Supplied data ▸
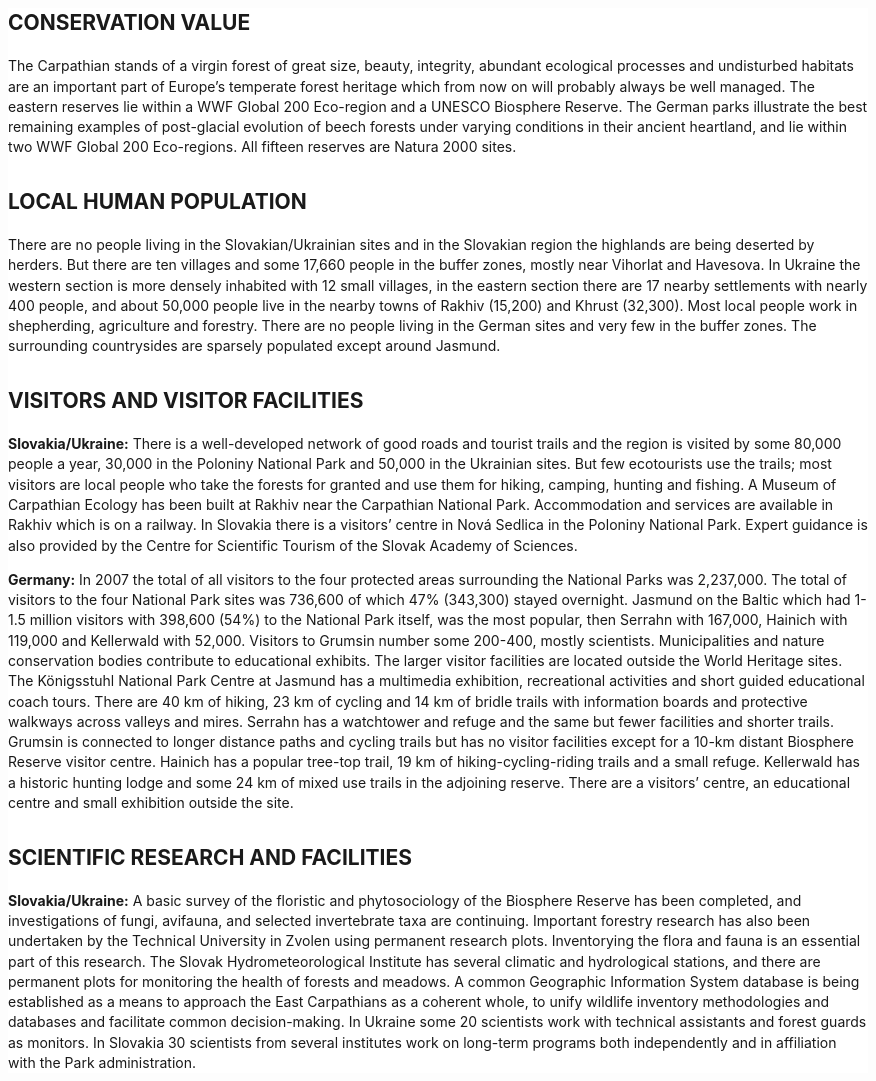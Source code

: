 CONSERVATION VALUE
------------------

The Carpathian stands of a virgin forest of great size, beauty, integrity, abundant ecological processes and undisturbed habitats are an important part of Europe’s temperate forest heritage which from now on will probably always be well managed. The eastern reserves lie within a WWF Global 200 Eco-region and a UNESCO Biosphere Reserve. The German parks illustrate the best remaining examples of post-glacial evolution of beech forests under varying conditions in their ancient heartland, and lie within two WWF Global 200 Eco-regions. All fifteen reserves are Natura 2000 sites.

LOCAL HUMAN POPULATION
----------------------

There are no people living in the Slovakian/Ukrainian sites and in the Slovakian region the highlands are being deserted by herders. But there are ten villages and some 17,660 people in the buffer zones, mostly near Vihorlat and Havesova. In Ukraine the western section is more densely inhabited with 12 small villages, in the eastern section there are 17 nearby settlements with nearly 400 people, and about 50,000 people live in the nearby towns of Rakhiv (15,200) and Khrust (32,300). Most local people work in shepherding, agriculture and forestry. There are no people living in the German sites and very few in the buffer zones. The surrounding countrysides are sparsely populated except around Jasmund.

VISITORS AND VISITOR FACILITIES
-------------------------------

**Slovakia/Ukraine:** There is a well-developed network of good roads and tourist trails and the region is visited by some 80,000 people a year, 30,000 in the Poloniny National Park and 50,000 in the Ukrainian sites. But few ecotourists use the trails; most visitors are local people who take the forests for granted and use them for hiking, camping, hunting and fishing. A Museum of Carpathian Ecology has been built at Rakhiv near the Carpathian National Park. Accommodation and services are available in Rakhiv which is on a railway. In Slovakia there is a visitors’ centre in Nová Sedlica in the Poloniny National Park. Expert guidance is also provided by the Centre for Scientific Tourism of the Slovak Academy of Sciences.

**Germany:** In 2007 the total of all visitors to the four protected areas surrounding the National Parks was 2,237,000. The total of visitors to the four National Park sites was 736,600 of which 47% (343,300) stayed overnight. Jasmund on the Baltic which had 1-1.5 million visitors with 398,600 (54%) to the National Park itself, was the most popular, then Serrahn with 167,000, Hainich with 119,000 and Kellerwald with 52,000. Visitors to Grumsin number some 200-400, mostly scientists. Municipalities and nature conservation bodies contribute to educational exhibits. The larger visitor facilities are located outside the World Heritage sites. The Königsstuhl National Park Centre at Jasmund has a multimedia exhibition, recreational activities and short guided educational coach tours. There are 40 km of hiking, 23 km of cycling and 14 km of bridle trails with information boards and protective walkways across valleys and mires. Serrahn has a watchtower and refuge and the same but fewer facilities and shorter trails. Grumsin is connected to longer distance paths and cycling trails but has no visitor facilities except for a 10-km distant Biosphere Reserve visitor centre. Hainich has a popular tree-top trail, 19 km of hiking-cycling-riding trails and a small refuge. Kellerwald has a historic hunting lodge and some 24 km of mixed use trails in the adjoining reserve. There are a visitors’ centre, an educational centre and small exhibition outside the site.

SCIENTIFIC RESEARCH AND FACILITIES
----------------------------------

**Slovakia/Ukraine:** A basic survey of the floristic and phytosociology of the Biosphere Reserve has been completed, and investigations of fungi, avifauna, and selected invertebrate taxa are continuing. Important forestry research has also been undertaken by the Technical University in Zvolen using permanent research plots. Inventorying the flora and fauna is an essential part of this research. The Slovak Hydrometeorological Institute has several climatic and hydrological stations, and there are permanent plots for monitoring the health of forests and meadows. A common Geographic Information System database is being established as a means to approach the East Carpathians as a coherent whole, to unify wildlife inventory methodologies and databases and facilitate common decision-making. In Ukraine some 20 scientists work with technical assistants and forest guards as monitors. In Slovakia 30 scientists from several institutes work on long-term programs both independently and in affiliation with the Park administration.
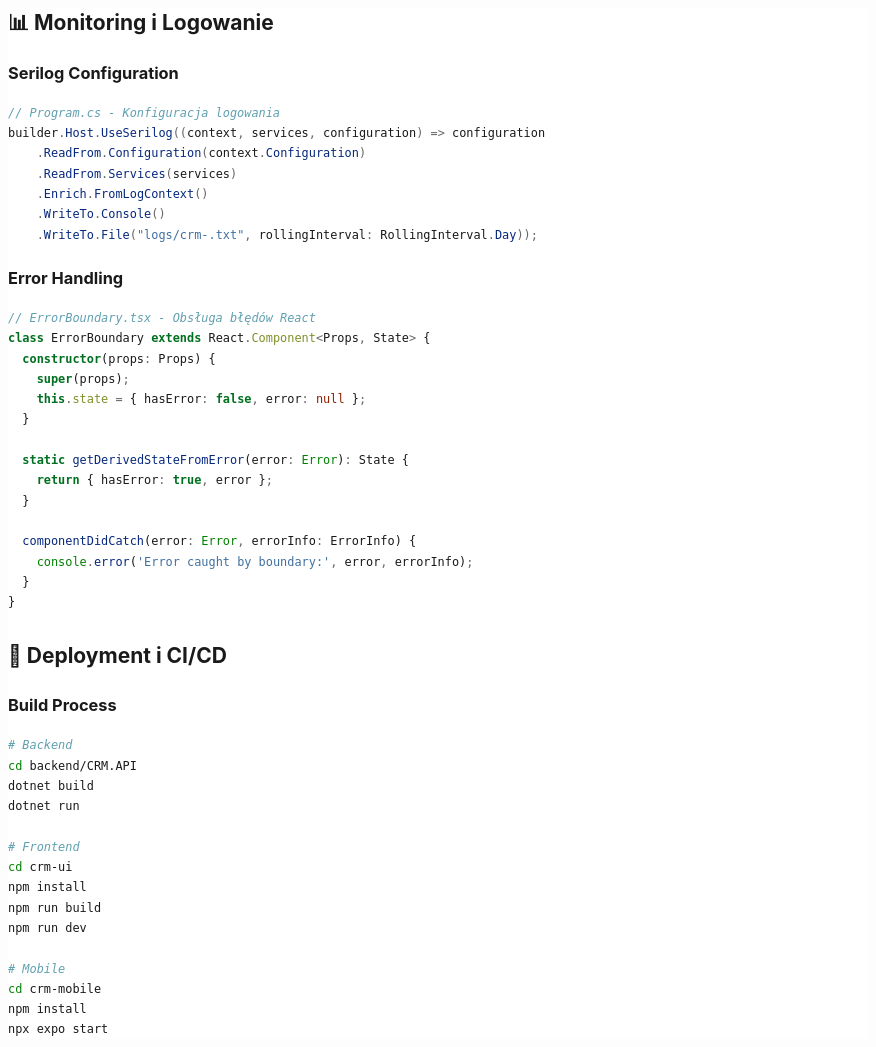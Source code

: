## 📊 Monitoring i Logowanie

### Serilog Configuration
```csharp
// Program.cs - Konfiguracja logowania
builder.Host.UseSerilog((context, services, configuration) => configuration
    .ReadFrom.Configuration(context.Configuration)
    .ReadFrom.Services(services)
    .Enrich.FromLogContext()
    .WriteTo.Console()
    .WriteTo.File("logs/crm-.txt", rollingInterval: RollingInterval.Day));
```

### Error Handling
```typescript
// ErrorBoundary.tsx - Obsługa błędów React
class ErrorBoundary extends React.Component<Props, State> {
  constructor(props: Props) {
    super(props);
    this.state = { hasError: false, error: null };
  }

  static getDerivedStateFromError(error: Error): State {
    return { hasError: true, error };
  }

  componentDidCatch(error: Error, errorInfo: ErrorInfo) {
    console.error('Error caught by boundary:', error, errorInfo);
  }
}
```

## 🚀 Deployment i CI/CD

### Build Process
```bash
# Backend
cd backend/CRM.API
dotnet build
dotnet run

# Frontend
cd crm-ui
npm install
npm run build
npm run dev

# Mobile
cd crm-mobile
npm install
npx expo start
```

Your instructions ▸
What is the number of lines in the material above that carry the word "ReadFrom"? Respond with that count and nothing more.

Answer to this problem ▸
2